WHAT THE EXERCISE ASKS:
If a line in the entries below includes "with", pick it out and copy it.
- - -
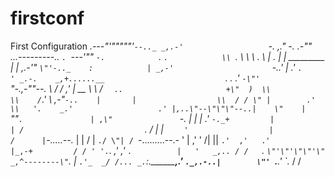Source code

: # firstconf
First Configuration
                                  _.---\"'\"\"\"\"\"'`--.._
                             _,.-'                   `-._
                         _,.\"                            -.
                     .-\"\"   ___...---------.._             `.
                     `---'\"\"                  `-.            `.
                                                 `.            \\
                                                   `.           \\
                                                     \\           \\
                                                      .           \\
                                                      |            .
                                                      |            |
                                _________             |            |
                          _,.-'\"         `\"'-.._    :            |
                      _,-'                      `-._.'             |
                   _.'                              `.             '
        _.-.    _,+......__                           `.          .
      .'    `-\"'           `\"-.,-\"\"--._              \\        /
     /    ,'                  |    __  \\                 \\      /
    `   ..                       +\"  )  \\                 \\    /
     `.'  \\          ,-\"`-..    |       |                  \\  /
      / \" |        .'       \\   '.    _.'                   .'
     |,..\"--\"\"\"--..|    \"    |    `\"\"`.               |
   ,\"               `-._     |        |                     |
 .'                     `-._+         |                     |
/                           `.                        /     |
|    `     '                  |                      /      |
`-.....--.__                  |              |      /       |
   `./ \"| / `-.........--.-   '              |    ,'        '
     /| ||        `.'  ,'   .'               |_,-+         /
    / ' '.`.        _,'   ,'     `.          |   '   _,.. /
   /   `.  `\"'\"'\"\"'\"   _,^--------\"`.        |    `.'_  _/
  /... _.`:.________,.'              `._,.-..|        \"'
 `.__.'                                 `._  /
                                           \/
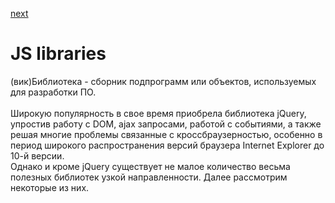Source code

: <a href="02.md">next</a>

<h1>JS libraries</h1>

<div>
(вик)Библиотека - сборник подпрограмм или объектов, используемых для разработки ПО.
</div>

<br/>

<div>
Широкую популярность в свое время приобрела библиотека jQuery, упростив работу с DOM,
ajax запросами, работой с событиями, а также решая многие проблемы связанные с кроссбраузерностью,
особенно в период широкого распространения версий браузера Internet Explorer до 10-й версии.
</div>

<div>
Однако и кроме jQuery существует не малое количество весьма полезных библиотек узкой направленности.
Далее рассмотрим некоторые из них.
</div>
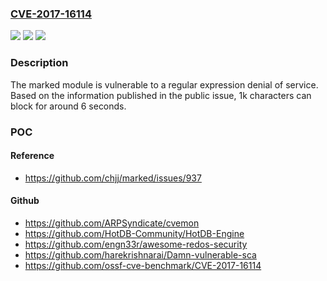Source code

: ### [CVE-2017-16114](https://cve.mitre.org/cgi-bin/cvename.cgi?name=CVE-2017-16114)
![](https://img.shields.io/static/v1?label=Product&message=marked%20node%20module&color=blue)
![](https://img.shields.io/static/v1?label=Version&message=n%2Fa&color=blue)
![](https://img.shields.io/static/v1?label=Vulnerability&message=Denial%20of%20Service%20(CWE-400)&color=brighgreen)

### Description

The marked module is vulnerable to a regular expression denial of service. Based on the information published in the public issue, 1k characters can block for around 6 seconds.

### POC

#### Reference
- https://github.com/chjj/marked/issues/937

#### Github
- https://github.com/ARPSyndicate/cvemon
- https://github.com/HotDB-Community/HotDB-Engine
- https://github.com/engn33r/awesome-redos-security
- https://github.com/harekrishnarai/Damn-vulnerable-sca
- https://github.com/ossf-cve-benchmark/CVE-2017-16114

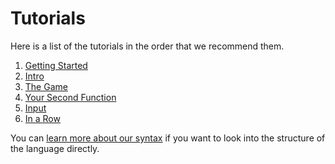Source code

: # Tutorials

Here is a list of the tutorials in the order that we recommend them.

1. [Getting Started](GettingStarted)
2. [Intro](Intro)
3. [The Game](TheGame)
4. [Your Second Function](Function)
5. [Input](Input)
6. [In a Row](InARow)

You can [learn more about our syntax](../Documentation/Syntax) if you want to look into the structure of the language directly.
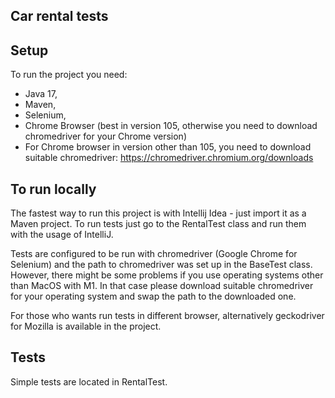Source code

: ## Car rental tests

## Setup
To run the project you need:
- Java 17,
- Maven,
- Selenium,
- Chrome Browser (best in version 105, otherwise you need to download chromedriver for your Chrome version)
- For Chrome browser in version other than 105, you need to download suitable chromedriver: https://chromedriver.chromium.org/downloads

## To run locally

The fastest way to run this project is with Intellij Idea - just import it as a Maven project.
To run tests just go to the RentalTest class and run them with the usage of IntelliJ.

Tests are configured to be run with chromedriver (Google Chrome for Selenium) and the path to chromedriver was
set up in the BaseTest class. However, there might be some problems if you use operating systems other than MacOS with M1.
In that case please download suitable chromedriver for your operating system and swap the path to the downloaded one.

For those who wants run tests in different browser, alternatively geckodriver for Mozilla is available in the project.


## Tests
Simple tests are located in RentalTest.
- - -
SOLUTION FOR THIS PROBLEM:
The fastest way to run this project is with Intellij Idea - just import it as a Maven project.
To run tests just go to the RentalTest class and run them with the usage of IntelliJ.
Tests are configured to be run with chromedriver (Google Chrome for Selenium) and the path to chromedriver was
set up in the BaseTest class. However, there might be some problems if you use operating systems other than MacOS with M1.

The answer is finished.